La luciérnaga que había ido a recuperar aún revoloteaba en mi puño cerrado.

—No —mentí.

—¿Y dónde lo has visto?, ¿en esta habitación?

Negué con la cabeza.

—Claro que no —dijo ella—, porque ese hombre no existe. Ya lo sabes.

—¡Sí que existe! —gritó mi hermano desde las alturas.

Mi madre le dio un manotazo.

—Cállate —le dijo—. No existe.

Mamá pellizcó su camiseta dada de sí entre las piernas y se sentó a un lado de mi cama. Colocó una mano sobre mi vientre.

—Ese hombre no existe —repitió—. Nadie va a venir a llevarte. Ésta es tu casa y aquí estás seguro. Ahora te voy a traer un vaso de leche, te lo vas a tomar y te vas a dormir. ¿Entendido?

Asentí sin ningún convencimiento.

Mamá se levantó y abandonó la habitación unos minutos, tiempo suficiente para que mi hermano repitiera desde las alturas:

—Existe.

Me quedé en silencio recordando la silueta que había visto en el pasillo. Los dos chasquidos de su rodilla invertida.

Entonces escuché el canto de un grillo. Como el que había oído justo después de que papá me revelara la existencia del hombre grillo. Un canto real, igual al que había oído en los documentales. Igual a cuando se hacía de noche en las películas.
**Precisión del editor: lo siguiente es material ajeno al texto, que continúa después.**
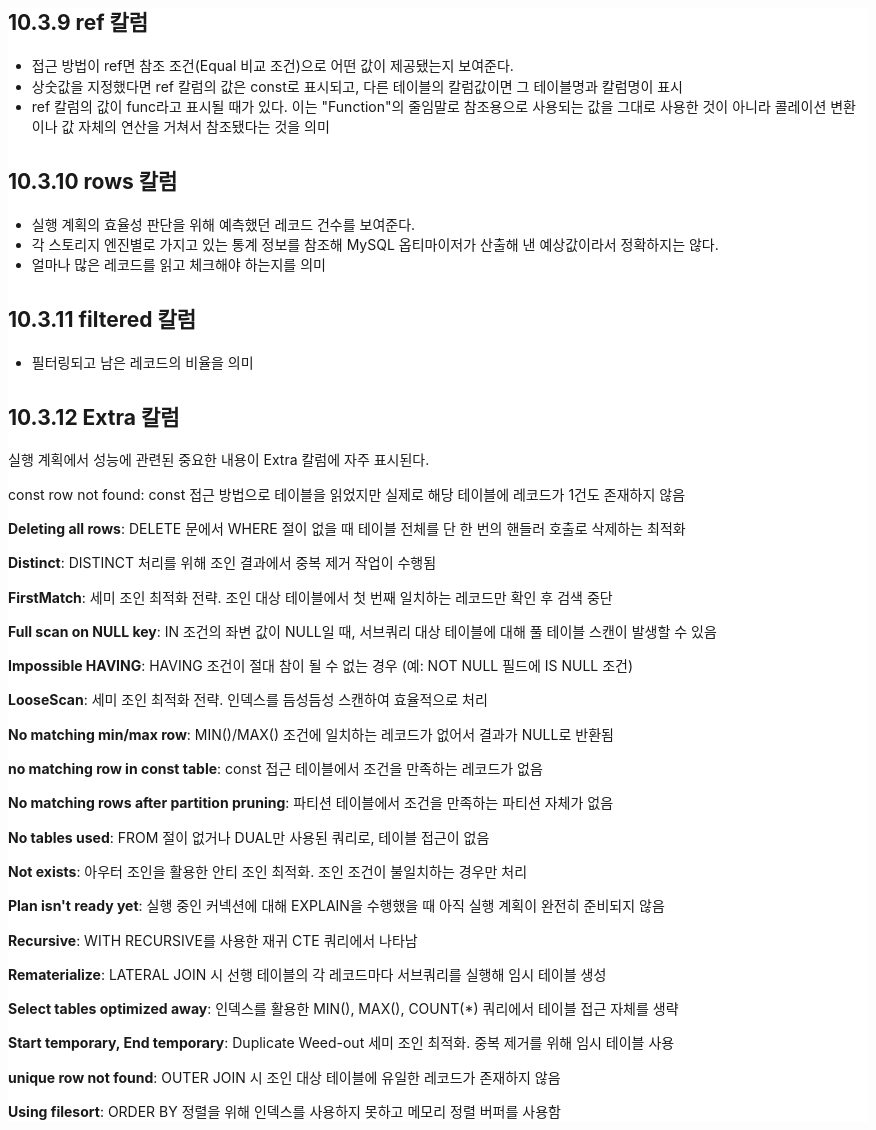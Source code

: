 ## 10.3.9 ref 칼럼

- 접근 방법이 ref면 참조 조건(Equal 비교 조건)으로 어떤 값이 제공됐는지 보여준다.
- 상숫값을 지정했다면 ref 칼럼의 값은 const로 표시되고, 다른 테이블의 칼럼값이면 그 테이블명과 칼럼명이 표시
- ref 칼럼의 값이 func라고 표시될 때가 있다. 이는 "Function"의 줄임말로 참조용으로 사용되는 값을 그대로 사용한 것이 아니라 콜레이션 변환이나 값 자체의 연산을 거쳐서 참조됐다는 것을 의미

## 10.3.10 rows 칼럼

- 실행 계획의 효율성 판단을 위해 예측했던 레코드 건수를 보여준다.
- 각 스토리지 엔진별로 가지고 있는 통계 정보를 참조해 MySQL 옵티마이저가 산출해 낸 예상값이라서 정확하지는 않다.
- 얼마나 많은 레코드를 읽고 체크해야 하는지를 의미

## 10.3.11 filtered 칼럼

- 필터링되고 남은 레코드의 비율을 의미

## 10.3.12 Extra 칼럼

실행 계획에서 성능에 관련된 중요한 내용이 Extra 칼럼에 자주 표시된다.

const row not found: const 접근 방법으로 테이블을 읽었지만 실제로 해당 테이블에 레코드가 1건도 존재하지 않음

**Deleting all rows**: DELETE 문에서 WHERE 절이 없을 때 테이블 전체를 단 한 번의 핸들러 호출로 삭제하는 최적화

**Distinct**: DISTINCT 처리를 위해 조인 결과에서 중복 제거 작업이 수행됨

**FirstMatch**: 세미 조인 최적화 전략. 조인 대상 테이블에서 첫 번째 일치하는 레코드만 확인 후 검색 중단

**Full scan on NULL key**: IN 조건의 좌변 값이 NULL일 때, 서브쿼리 대상 테이블에 대해 풀 테이블 스캔이 발생할 수 있음

**Impossible HAVING**: HAVING 조건이 절대 참이 될 수 없는 경우 (예: NOT NULL 필드에 IS NULL 조건)

**LooseScan**: 세미 조인 최적화 전략. 인덱스를 듬성듬성 스캔하여 효율적으로 처리

**No matching min/max row**: MIN()/MAX() 조건에 일치하는 레코드가 없어서 결과가 NULL로 반환됨

**no matching row in const table**: const 접근 테이블에서 조건을 만족하는 레코드가 없음

**No matching rows after partition pruning**: 파티션 테이블에서 조건을 만족하는 파티션 자체가 없음

**No tables used**: FROM 절이 없거나 DUAL만 사용된 쿼리로, 테이블 접근이 없음

**Not exists**: 아우터 조인을 활용한 안티 조인 최적화. 조인 조건이 불일치하는 경우만 처리

**Plan isn't ready yet**: 실행 중인 커넥션에 대해 EXPLAIN을 수행했을 때 아직 실행 계획이 완전히 준비되지 않음

**Recursive**: WITH RECURSIVE를 사용한 재귀 CTE 쿼리에서 나타남

**Rematerialize**: LATERAL JOIN 시 선행 테이블의 각 레코드마다 서브쿼리를 실행해 임시 테이블 생성

**Select tables optimized away**: 인덱스를 활용한 MIN(), MAX(), COUNT(*) 쿼리에서 테이블 접근 자체를 생략

**Start temporary, End temporary**: Duplicate Weed-out 세미 조인 최적화. 중복 제거를 위해 임시 테이블 사용

**unique row not found**: OUTER JOIN 시 조인 대상 테이블에 유일한 레코드가 존재하지 않음

**Using filesort**: ORDER BY 정렬을 위해 인덱스를 사용하지 못하고 메모리 정렬 버퍼를 사용함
Un escalofrío recorrió mi espalda. Como si un grillo de verdad caminara por mi columna vertebral.

Mamá regresó con el vaso de leche. Me lo ofreció y yo lo agarré con la mano libre, pues no quería que descubriera la luciérnaga.

—Que yo vea cómo te lo tomas —me dijo.

Me lo bebí de un trago.

—Sabe raro —dije.

Mi madre desvió la mirada un instante.

—Estará sucio el vaso —respondió—. Y ahora, a dormir.

Me quitó el vaso y esperó a que me tumbara. Me arropó con la sábana.

—Aún tengo miedo —le dije—. ¿Y si no puedo dormir?

Además tenía que esperar a que ella se fuera y mi hermano empezara a roncar para devolver la luciérnaga al tarro. También me hubiera gustado cambiarme el calzoncillo mojado. Pero debí dormirme en ese mismo momento, porque cuando volví a abrir los ojos, mi familia hablaba en la cocina. La casa olía a café y pan tostado. En mi mano había un guisante aplastado.